His rise is yet another illustration of how Donald Trump has turned the old order on its head. Because the president knew few Republican policy experts at the time of his election, and was despised by most of them, he turned to soldiers, businessmen and politicians to fill his senior positions. Gratifyingly for Mr Trump, who has a mixed view of politicians and admires real-world achievement, Mr Pompeo, one of four members of the House of Representatives thus favoured, was all of the above. Before his business career he graduated top of his class at West Point and served five years in a cavalry unit; he retains an air of the bullish straightforwardness military high-achievers exude. Mr Trump was allegedly sold the moment Mr Pompeo, a well-built man like the president, came barrelling into his office. Yet he left the army almost 30 years ago and his soldierly carriage is misleading.

Having suffered the defeat of many clever plans, experienced officers moderate their youthful swagger with caution, inscrutability even. James Mattis, the defence secretary, is more a cerebral student of history than the “Mad Dog” Mr Trump thought he had hired. Mr Pompeo’s bullishness, by contrast, is amplified by a politician’s ideological certainty and eagerness to score partisan points. Though accomplished for a House member, he was most notable for his nakedly partisan and, as it turned out, baseless effort to pin the blame for a terrorist attack six years ago in Benghazi, in Libya, on Hillary Clinton, then secretary of state. That was even more delightful to Mr Trump, who allegedly passed over another Republican congressman, Mike Rogers, for the CIA job because he had acknowledged that Mrs Clinton was not to blame.

Mr Pompeo’s blend of establishment smarts and aggressive partisanship explains his success in Mr Trump’s administration. The president has found its apolitical members, such as Rex Tillerson, the outgoing secretary of state, disappointingly unenthused by his ideas. (Of this group, only Mr Mattis has had sufficient heft to stave off the president’s hunger for validation.) By contrast, ideologues such as Mick Mulvaney and Tom Price, the budget director and former health secretary, have been willing servants of the president’s agenda, but too inflexible to be effective managers. Mr Pompeo grasped that his tasks were to please his department and the president, and he has succeeded at both.

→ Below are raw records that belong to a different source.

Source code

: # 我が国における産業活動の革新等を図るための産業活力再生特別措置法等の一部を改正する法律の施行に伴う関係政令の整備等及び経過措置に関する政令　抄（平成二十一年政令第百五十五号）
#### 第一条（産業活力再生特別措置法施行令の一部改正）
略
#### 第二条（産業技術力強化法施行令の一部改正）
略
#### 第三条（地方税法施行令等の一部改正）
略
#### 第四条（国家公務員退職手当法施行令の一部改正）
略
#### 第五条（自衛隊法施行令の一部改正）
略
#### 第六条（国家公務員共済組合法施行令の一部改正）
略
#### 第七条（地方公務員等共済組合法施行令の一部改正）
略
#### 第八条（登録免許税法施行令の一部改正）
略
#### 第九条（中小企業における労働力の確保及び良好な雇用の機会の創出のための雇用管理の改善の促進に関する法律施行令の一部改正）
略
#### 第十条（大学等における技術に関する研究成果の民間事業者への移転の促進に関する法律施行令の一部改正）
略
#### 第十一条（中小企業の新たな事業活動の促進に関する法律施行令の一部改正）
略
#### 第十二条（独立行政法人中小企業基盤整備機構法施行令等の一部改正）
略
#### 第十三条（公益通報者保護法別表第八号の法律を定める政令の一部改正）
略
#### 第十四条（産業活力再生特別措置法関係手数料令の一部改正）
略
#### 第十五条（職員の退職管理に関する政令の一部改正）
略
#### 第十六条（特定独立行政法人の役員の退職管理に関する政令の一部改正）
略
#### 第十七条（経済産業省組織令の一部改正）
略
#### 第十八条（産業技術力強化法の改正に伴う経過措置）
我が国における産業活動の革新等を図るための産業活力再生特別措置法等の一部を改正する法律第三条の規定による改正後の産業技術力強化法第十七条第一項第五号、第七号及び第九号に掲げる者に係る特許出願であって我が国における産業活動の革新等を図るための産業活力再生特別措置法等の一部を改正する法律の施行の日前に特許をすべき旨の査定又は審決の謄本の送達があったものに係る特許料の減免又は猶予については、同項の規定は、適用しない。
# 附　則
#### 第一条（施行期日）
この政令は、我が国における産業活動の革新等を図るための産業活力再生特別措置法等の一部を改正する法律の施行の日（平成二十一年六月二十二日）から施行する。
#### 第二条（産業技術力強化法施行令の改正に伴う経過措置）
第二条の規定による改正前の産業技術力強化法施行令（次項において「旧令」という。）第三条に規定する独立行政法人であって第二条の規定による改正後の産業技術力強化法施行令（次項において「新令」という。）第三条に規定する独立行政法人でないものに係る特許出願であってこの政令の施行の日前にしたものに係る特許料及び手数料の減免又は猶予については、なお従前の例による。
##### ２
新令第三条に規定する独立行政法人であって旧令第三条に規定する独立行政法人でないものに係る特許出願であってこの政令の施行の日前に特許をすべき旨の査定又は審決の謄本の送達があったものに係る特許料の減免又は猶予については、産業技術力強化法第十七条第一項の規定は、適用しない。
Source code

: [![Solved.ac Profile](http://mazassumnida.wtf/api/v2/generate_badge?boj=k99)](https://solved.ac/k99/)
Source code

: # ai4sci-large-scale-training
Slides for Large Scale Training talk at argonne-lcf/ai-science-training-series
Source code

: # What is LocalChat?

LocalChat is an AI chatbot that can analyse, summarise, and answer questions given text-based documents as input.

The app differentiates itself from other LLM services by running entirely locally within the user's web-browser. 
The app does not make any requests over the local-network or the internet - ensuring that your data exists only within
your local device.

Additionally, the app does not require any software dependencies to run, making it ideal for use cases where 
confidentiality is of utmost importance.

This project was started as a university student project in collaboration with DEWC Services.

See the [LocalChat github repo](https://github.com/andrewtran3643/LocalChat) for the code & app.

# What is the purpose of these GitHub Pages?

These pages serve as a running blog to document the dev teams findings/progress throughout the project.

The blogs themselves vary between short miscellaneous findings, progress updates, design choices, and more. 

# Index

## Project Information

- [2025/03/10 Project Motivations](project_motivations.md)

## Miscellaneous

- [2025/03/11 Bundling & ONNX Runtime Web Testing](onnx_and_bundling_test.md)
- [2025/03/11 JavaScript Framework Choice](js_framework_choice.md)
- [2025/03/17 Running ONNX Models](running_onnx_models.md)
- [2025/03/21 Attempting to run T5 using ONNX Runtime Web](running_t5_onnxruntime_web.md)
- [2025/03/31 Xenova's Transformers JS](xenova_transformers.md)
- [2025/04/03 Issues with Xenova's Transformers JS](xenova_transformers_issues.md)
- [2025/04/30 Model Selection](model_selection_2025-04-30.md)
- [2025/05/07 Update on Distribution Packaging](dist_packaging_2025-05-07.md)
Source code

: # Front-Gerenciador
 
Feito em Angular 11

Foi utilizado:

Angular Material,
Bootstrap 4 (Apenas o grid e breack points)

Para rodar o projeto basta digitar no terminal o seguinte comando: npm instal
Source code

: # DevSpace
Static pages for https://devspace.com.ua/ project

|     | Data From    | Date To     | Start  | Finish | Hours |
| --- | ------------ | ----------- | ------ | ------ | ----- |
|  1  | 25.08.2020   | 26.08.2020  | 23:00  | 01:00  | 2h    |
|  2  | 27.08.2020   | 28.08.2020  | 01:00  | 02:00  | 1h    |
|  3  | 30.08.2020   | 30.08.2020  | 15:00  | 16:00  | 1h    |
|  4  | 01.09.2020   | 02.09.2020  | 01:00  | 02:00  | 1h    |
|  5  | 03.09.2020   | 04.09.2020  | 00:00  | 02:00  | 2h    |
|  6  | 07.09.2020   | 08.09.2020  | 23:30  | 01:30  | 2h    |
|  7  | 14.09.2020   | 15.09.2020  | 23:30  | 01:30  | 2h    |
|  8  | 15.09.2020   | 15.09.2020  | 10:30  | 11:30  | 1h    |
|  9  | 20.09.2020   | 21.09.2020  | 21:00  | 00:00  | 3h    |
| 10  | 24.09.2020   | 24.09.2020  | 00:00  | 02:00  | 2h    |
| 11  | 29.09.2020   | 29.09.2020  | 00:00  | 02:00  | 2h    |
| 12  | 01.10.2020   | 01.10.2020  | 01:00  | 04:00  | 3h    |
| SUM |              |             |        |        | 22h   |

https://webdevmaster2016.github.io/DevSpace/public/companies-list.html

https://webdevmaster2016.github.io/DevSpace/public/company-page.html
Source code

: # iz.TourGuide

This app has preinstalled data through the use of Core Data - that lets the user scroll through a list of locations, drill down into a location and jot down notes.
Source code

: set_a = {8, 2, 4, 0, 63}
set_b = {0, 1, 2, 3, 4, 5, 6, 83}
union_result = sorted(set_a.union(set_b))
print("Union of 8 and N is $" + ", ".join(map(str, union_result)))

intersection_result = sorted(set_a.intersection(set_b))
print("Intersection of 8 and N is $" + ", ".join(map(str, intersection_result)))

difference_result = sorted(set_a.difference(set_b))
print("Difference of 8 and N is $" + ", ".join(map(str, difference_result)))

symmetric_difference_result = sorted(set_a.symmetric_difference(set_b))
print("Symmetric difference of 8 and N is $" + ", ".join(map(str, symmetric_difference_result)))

Unlike Mr Tillerson, he arrived at his agency with a small entourage, appointed a careerist as his deputy, gained a reputation for listening to colleagues, and has talked up the CIA’s operational effort relentlessly. The agency’s business, he says with grim theatricality, is “to steal secrets to protect America”. On occasion he has defied the administration in defence of his department. He opposed shifting America’s embassy in Israel to Jerusalem, on the basis that the resulting upheaval would endanger its officers and agents. Yet he has at the same time set out—more than any recent spy chief—to curry favour with the president and trumpet his policies. He gives the presidential intelligence briefing most days, and often remains at the White House to discuss whatever Mr Trump has on his mind. Foreign-policy experts suspect this chumminess is a ploy. “No one is loyal to Trump—he is too indecent a human being,” speculated Eliot Cohen, a conservative pundit and no fan of Mr Trump, on Mr Pompeo’s feelings for his boss. Yet they underrate, as Mr Trump never has, the power of tribal allegiance to alter hearts and minds.

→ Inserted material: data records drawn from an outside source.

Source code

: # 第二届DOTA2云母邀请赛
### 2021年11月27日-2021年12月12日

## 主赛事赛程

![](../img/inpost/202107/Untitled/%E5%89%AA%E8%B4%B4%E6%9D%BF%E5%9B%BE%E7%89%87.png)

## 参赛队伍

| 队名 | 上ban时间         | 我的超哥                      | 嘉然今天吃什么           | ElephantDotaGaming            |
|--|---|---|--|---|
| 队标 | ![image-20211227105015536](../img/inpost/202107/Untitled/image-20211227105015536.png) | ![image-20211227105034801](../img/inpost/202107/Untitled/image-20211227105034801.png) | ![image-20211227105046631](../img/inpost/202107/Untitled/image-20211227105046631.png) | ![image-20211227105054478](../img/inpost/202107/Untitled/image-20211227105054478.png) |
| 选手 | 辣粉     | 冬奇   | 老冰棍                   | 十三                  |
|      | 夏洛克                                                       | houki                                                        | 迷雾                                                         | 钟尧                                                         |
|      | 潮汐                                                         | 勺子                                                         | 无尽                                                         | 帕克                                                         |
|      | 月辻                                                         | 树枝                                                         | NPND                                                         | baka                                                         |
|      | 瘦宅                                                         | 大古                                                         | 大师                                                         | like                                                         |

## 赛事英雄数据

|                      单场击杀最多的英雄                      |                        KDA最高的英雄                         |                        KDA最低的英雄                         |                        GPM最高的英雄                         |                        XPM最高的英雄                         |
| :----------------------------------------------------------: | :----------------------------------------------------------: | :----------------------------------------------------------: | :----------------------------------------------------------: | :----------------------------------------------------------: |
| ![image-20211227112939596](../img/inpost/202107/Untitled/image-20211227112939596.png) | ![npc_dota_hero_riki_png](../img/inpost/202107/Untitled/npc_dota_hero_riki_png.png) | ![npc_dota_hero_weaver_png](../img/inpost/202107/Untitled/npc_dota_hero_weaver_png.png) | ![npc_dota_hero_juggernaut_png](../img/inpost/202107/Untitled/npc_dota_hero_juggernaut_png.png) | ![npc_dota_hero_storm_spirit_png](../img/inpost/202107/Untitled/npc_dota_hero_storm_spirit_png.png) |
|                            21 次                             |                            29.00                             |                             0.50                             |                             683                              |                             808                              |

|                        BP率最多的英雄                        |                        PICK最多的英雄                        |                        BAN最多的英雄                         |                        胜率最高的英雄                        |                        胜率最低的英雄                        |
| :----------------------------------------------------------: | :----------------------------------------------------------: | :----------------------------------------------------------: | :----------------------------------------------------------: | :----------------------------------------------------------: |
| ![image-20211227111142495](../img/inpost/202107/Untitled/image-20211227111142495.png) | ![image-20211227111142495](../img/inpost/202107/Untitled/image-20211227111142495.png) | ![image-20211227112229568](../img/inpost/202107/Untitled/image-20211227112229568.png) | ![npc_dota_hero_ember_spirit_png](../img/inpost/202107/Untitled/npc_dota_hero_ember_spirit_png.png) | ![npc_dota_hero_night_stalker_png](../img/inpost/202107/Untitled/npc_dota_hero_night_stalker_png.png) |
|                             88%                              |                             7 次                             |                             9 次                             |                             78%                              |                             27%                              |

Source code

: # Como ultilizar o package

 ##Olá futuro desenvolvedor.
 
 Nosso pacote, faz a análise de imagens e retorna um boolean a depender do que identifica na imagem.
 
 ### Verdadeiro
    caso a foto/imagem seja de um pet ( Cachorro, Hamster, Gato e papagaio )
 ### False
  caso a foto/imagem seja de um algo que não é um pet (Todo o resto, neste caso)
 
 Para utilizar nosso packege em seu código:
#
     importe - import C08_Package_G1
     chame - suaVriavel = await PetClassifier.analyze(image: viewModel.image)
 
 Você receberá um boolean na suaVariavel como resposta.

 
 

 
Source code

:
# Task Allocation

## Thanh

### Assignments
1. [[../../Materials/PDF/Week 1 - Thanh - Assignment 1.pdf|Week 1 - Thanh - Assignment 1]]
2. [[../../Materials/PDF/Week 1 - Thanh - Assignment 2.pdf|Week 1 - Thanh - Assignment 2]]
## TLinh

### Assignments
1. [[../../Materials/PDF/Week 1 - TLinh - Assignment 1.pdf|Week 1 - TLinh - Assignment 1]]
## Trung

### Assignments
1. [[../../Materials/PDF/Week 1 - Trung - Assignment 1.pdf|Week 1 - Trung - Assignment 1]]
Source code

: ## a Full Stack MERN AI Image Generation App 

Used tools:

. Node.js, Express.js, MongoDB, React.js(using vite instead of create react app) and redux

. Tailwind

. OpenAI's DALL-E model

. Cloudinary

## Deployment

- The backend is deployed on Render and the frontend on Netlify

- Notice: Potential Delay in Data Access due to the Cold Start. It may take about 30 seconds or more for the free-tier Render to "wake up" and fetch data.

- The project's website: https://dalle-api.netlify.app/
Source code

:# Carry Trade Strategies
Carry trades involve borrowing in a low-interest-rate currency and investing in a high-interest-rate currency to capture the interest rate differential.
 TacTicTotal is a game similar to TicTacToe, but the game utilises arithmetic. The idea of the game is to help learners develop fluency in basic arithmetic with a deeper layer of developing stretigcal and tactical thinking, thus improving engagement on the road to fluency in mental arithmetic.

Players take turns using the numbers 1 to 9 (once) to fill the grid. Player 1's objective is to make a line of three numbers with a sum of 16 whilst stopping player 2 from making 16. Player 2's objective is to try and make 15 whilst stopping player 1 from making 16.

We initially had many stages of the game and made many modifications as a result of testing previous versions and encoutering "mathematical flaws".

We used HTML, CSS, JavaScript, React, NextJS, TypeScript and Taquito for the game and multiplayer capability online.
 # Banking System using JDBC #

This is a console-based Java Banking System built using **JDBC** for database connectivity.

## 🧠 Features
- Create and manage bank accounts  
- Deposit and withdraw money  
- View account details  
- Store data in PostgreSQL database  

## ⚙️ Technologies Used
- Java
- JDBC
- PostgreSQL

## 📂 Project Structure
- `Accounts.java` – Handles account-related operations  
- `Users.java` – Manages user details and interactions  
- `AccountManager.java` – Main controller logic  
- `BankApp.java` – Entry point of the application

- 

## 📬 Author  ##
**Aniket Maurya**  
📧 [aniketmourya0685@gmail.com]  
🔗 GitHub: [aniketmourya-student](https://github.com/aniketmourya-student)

Mr Pompeo illustrates how partisanship has made the Republican establishment, in which he has a foot, rally to a rule-breaking president. On Benghazi and in his recent efforts to downplay the CIA’s analysis of Russian electoral meddling, he has shown a serial willingness to substitute partisan myth for reality.

Pompeo and circumstance

His world view is similarly prone to the sorts of distortion that extreme partisanship has fuelled, on the right especially. Unlike the more mercurial president, to be sure, Mr Pompeo seems in many ways a reliable foreign-policy realist: pessimistic about alliances and supportive of free trade, albeit with a hawkish enthusiasm for using military power. He has advocated a tougher line against Russian expansionism, in Ukraine and Syria, than Mr Trump has. He sounds as admiring of China’s strongman leader, Xi Jinping, as the president does. He appears deeply sceptical that North Korea’s rogue regime is open to negotiation. Yet he also holds some of the irrational views that made his party so vulnerable to Mr Trump’s confabulations and conspiracy theories.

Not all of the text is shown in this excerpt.